[Exercise prompt]:
The exercise asks you to copy every line below in which "workStage" appears.

[Extracted material]:

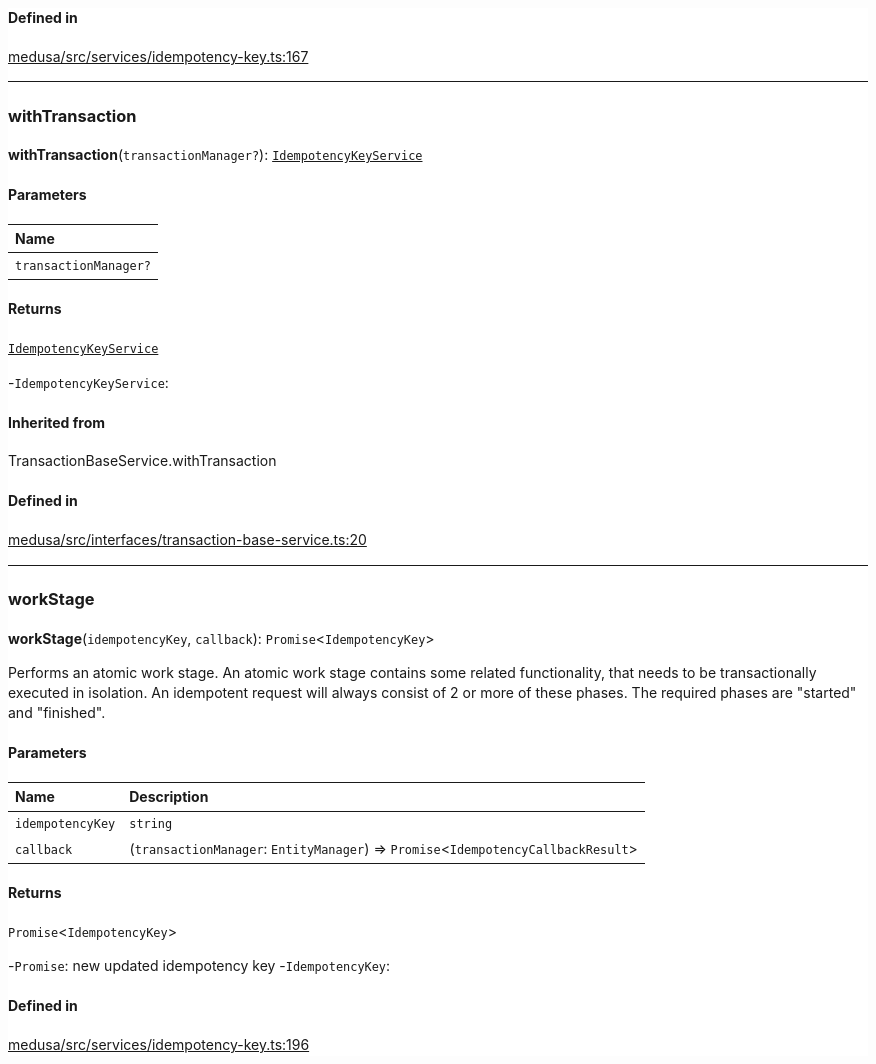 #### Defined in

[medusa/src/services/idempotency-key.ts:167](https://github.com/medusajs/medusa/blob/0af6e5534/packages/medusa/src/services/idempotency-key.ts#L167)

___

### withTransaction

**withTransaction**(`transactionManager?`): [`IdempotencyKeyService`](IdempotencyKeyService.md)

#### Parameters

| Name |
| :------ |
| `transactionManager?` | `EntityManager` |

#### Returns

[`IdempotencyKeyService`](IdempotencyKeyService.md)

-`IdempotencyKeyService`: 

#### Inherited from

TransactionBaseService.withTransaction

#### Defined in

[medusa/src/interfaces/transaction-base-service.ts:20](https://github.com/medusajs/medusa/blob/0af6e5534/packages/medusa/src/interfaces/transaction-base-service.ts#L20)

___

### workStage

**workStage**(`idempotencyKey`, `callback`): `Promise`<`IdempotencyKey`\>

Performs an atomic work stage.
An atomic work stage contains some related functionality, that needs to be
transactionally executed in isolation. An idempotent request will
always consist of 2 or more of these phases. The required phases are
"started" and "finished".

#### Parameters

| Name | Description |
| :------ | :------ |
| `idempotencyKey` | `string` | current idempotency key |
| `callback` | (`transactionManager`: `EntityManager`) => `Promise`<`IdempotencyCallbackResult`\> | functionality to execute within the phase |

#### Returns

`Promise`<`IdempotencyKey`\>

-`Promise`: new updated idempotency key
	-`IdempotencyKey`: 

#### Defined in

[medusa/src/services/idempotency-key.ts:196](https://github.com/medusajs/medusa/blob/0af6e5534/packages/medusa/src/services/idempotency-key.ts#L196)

[Result for this exercise]:
### workStage
**workStage**(`idempotencyKey`, `callback`): `Promise`<`IdempotencyKey`\>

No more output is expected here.